Available data
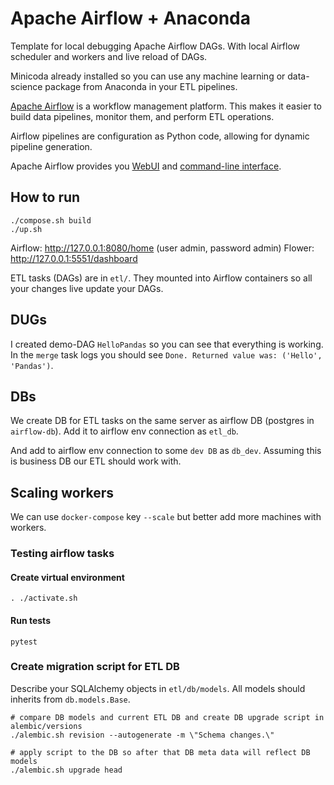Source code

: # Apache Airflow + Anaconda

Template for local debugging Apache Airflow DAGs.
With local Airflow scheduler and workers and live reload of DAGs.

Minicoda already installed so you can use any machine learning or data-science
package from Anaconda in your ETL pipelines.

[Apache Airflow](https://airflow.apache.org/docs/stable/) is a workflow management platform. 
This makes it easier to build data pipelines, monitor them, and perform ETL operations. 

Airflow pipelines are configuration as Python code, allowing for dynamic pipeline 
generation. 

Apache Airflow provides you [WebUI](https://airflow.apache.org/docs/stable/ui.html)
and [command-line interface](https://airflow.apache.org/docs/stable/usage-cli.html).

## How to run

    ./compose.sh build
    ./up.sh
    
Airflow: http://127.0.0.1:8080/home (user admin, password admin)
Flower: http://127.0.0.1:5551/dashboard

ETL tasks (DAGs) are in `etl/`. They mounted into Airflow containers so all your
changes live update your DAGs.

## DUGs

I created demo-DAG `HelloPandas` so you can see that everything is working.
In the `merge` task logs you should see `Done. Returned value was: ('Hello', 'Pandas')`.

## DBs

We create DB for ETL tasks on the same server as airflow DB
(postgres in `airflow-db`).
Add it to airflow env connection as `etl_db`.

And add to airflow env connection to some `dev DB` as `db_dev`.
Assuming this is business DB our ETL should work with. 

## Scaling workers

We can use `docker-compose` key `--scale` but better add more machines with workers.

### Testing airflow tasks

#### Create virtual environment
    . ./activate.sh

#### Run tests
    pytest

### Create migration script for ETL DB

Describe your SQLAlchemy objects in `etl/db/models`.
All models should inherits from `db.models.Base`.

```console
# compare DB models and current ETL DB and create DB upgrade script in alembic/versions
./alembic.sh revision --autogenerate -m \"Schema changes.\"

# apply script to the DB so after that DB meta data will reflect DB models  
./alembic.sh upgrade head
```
---
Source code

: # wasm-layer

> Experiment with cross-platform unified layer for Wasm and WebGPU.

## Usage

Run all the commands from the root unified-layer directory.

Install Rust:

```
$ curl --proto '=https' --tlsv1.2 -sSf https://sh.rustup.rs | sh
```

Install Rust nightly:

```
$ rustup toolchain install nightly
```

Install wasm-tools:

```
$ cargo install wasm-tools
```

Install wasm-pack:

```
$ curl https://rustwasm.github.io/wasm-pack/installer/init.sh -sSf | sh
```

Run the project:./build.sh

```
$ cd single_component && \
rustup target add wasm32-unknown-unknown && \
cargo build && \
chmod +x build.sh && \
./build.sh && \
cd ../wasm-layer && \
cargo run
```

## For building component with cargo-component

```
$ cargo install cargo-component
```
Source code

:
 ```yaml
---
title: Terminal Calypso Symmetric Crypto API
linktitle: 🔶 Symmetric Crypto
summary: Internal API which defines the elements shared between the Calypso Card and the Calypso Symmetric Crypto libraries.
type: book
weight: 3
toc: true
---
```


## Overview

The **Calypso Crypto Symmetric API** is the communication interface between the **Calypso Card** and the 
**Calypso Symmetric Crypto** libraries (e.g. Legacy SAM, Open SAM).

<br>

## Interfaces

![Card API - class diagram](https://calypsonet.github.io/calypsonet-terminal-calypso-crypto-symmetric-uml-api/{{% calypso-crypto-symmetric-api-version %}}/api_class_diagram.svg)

Problem details
Work out how many lines of the material include "platform", then report only that count.

Solution for this problem
2